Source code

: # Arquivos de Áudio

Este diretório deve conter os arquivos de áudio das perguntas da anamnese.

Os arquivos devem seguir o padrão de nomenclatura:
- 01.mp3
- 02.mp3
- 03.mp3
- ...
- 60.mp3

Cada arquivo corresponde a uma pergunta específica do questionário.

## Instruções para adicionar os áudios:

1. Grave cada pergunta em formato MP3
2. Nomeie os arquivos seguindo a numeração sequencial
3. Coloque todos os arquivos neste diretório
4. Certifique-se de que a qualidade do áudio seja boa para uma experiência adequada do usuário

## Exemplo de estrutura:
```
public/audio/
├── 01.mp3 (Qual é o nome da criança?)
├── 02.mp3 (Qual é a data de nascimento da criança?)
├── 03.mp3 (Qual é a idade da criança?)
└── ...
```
####################
> [Work order] Reply with the lines from the first line of the entries through the line that contains "2. Nomeie os", repeated exactly with both ends kept, and with nothing else.

> [Answer to the exercise]
Source code

: # Arquivos de Áudio

Este diretório deve conter os arquivos de áudio das perguntas da anamnese.

Os arquivos devem seguir o padrão de nomenclatura:
- 01.mp3
- 02.mp3
- 03.mp3
- ...
- 60.mp3

Cada arquivo corresponde a uma pergunta específica do questionário.

## Instruções para adicionar os áudios:

1. Grave cada pergunta em formato MP3
2. Nomeie os arquivos seguindo a numeração sequencial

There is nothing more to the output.